Calcium is essential for strong bones and teeth during pregnancy and prevents low calcium levels in the mother’s body. You need to get at least 1,000 mg of calcium during pregnancy daily. I have previously shared tips to get more calcium in your diet.


Iron is an essential mineral that your body needs to make red blood cells, which help to deliver oxygen throughout the body. 

During pregnancy, you need 27 milligrams (mg) of iron daily—about 3 times more than what non-pregnant women require.

It’s essential to include a variety of foods in your diet so you get enough iron for yourself and your baby. I have an article all about iron if you need any help.

Vitamin C

Vitamin C is an important nutrient for healthy skin and gums. It also helps strengthen your immune system, which may be weakened during pregnancy.

During pregnancy, you need 85 mg of vitamin C each day. It works well with iron so be sure to get enough of that too.

Vitamin D

Vitamin D is necessary for the absorption of calcium in the body. The Vitamin D Council recommends that pregnant women consume at least 1,000 IU of vitamin D per day (1).

However, there is still debate about how much vitamin D you should consume during pregnancy, as research studies have produced conflicting results about its effect on birth weight or the risk of preeclampsia. Make sure to consult with your doctor before taking any Vitamin D supplements.

What to Eat and drink

A healthy diet during pregnancy is the key to your baby’s health. Certain nutrients you need more of and others that you should avoid.

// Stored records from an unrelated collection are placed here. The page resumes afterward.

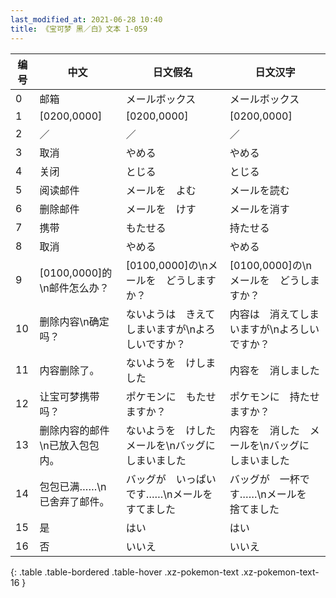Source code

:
 ```yaml
---
last_modified_at: 2021-06-28 10:40
title: 《宝可梦 黑／白》文本 1-059
---
```

| 编号 | 中文 | 日文假名 | 日文汉字 |
| ---- | ---- | ---- | --- |
| 0 | 邮箱 | メールボックス | メールボックス |
| 1 | [0200,0000] | [0200,0000] | [0200,0000] |
| 2 | ／ | ／ | ／ |
| 3 | 取消 | やめる | やめる |
| 4 | 关闭 | とじる | とじる |
| 5 | 阅读邮件 | メールを　よむ | メールを読む |
| 6 | 删除邮件 | メールを　けす | メールを消す |
| 7 | 携带 | もたせる | 持たせる |
| 8 | 取消 | やめる | やめる |
| 9 | [0100,0000]的\n邮件怎么办？ | [0100,0000]の\nメールを　どうしますか？ | [0100,0000]の\nメールを　どうしますか？ |
| 10 | 删除内容\n确定吗？ | ないようは　きえて　しまいますが\nよろしいですか？ | 内容は　消えてしまいますが\nよろしいですか？ |
| 11 | 内容删除了。 | ないようを　けしました | 内容を　消しました |
| 12 | 让宝可梦携带吗？ | ポケモンに　もたせますか？ | ポケモンに　持たせますか？ |
| 13 | 删除内容的邮件\n已放入包包内。 | ないようを　けした　メールを\nバッグに　しまいました | 内容を　消した　メールを\nバッグに　しまいました |
| 14 | 包包已满……\n已舍弃了邮件。 | バッグが　いっぱいです……\nメールを　すてました | バッグが　一杯です……\nメールを　捨てました |
| 15 | 是 | はい | はい |
| 16 | 否 | いいえ | いいえ |
{: .table .table-bordered .table-hover .xz-pokemon-text .xz-pokemon-text-16 }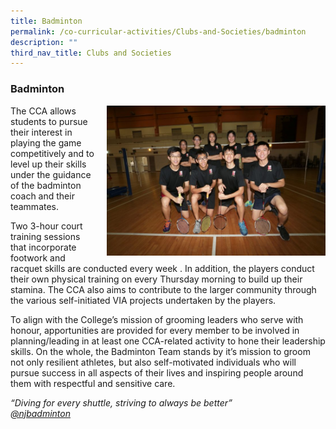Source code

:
 ```yaml
---
title: Badminton
permalink: /co-curricular-activities/Clubs-and-Societies/badminton
description: ""
third_nav_title: Clubs and Societies
---
```

### Badminton

<img src="/images/badminton1.png" style="width:350px;height:240px;margin-left:15px;" align = "right"> The CCA allows students to pursue their interest in playing the game competitively and to level up their skills under the guidance of the badminton coach and their teammates.

Two 3-hour court training sessions that incorporate footwork and racquet skills are conducted every week . In addition, the players conduct their own physical training on every Thursday morning to build up their stamina. The CCA also aims to contribute to the larger community through the various self-initiated VIA projects undertaken by the players.

To align with the College’s mission of grooming leaders who serve with honour, apportunities are provided for every member to be involved in planning/leading in at least one CCA-related activity to hone their leadership skills. On the whole, the Badminton Team stands by it’s mission to groom not only resilient athletes, but also self-motivated individuals who will pursue success in all aspects of their lives and inspiring people around them with respectful and sensitive care.

_“Diving for every shuttle, striving to always be better”  
[@njbadminton](https://www.instagram.com/njcbadminton/)_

  • Dairy products: Milk, cheese, and yoghurt are good sources of calcium which helps build strong bones and teeth.
  • Dark green vegetables: spinach, broccoli, kale, etc., contain iron that helps prevent anaemia (low red blood count). Iron aids in the baby’s normal brain development and proper blood circulation in their arteries and veins.
  • Lean meat/protein: Eggs, chicken breast, or tuna fish provide sufficient protein, which is essential for growth & tissue repair in both mother & child during pregnancy. 
  • Fruits and veggies like oranges, kiwis, and papayas are good sources of Vitamin C. Or drink some orange juice! If you don’t like oranges or kiwis (or papayas), try to eat more bell peppers or broccoli, which have high amounts of vitamin C too!

What to avoid

It’s important to avoid alcohol which is not considered safe during pregnancy. Drinking more than two drinks can lead to low birth weight, premature birth, miscarriage, and fetal alcohol syndrome (FAS). 

Caffeine is present in coffee, tea, and soda but in chocolate products such as ice cream and candy bars. Caffeine may be harmful because it increases blood pressure levels that can cause problems with the placenta, and disturbs hormonal changes important for the development of a fetus. 

There are also certain kinds of fish because they contain high levels of mercury, which can harm a growing baby.


So there you have it. Eating a healthy diet during pregnancy can help you (and your baby) stay healthy.

So, don’t skimp on nutrition. It’s essential to eat a healthy diet during pregnancy.

Remember that eating well also means getting enough sleep and exercising regularly!